- _Your objective_
Note each line of the listing that contains the string "main", and copy it.

++++ Data supplied ++++

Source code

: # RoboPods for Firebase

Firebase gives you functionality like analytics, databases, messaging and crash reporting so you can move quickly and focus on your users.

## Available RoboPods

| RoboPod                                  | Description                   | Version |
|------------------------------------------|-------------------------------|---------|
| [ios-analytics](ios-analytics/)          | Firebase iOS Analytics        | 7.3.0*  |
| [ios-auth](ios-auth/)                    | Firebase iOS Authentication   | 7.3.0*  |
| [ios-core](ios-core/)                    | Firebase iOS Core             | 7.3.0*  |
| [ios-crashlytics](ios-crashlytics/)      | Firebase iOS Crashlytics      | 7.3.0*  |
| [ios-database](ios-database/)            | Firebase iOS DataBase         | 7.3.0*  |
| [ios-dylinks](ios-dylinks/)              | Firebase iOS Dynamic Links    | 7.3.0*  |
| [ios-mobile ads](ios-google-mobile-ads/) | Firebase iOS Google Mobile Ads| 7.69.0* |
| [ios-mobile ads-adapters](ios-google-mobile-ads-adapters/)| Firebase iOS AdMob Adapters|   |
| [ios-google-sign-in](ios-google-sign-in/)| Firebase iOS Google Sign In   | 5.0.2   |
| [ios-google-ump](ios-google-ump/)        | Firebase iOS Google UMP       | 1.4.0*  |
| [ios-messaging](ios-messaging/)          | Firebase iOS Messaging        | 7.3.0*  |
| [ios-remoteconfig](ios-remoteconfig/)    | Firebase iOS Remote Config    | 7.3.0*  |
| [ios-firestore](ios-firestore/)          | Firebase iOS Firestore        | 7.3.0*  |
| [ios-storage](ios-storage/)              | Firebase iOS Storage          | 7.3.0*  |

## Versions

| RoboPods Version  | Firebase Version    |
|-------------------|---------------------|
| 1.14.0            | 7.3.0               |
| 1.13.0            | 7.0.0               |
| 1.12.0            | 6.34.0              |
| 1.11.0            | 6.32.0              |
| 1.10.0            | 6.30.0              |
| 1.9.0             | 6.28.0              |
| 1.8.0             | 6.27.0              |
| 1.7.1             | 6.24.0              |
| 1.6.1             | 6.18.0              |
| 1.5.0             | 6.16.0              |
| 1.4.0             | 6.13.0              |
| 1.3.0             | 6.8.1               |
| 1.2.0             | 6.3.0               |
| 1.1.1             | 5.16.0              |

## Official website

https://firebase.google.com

++++
++++ Data supplied ++++

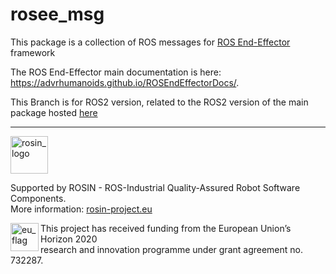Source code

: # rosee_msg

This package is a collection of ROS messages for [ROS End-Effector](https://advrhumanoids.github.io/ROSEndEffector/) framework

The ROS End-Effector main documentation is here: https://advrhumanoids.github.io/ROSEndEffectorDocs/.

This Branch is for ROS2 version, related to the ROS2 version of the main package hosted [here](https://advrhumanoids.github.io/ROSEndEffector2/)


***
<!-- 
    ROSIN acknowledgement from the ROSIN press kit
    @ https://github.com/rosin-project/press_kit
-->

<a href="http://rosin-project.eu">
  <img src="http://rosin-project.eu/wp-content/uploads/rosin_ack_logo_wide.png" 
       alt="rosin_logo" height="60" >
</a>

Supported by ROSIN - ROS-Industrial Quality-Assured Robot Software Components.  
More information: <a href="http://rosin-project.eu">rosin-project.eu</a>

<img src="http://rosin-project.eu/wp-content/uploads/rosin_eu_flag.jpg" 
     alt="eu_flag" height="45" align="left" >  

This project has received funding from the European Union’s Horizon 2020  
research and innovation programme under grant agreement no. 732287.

++++

- _Response to this exercise_
The ROS End-Effector main documentation is here: https://advrhumanoids.github.io/ROSEndEffectorDocs/.
This Branch is for ROS2 version, related to the ROS2 version of the main package hosted [here](https://advrhumanoids.github.io/ROSEndEffector2/)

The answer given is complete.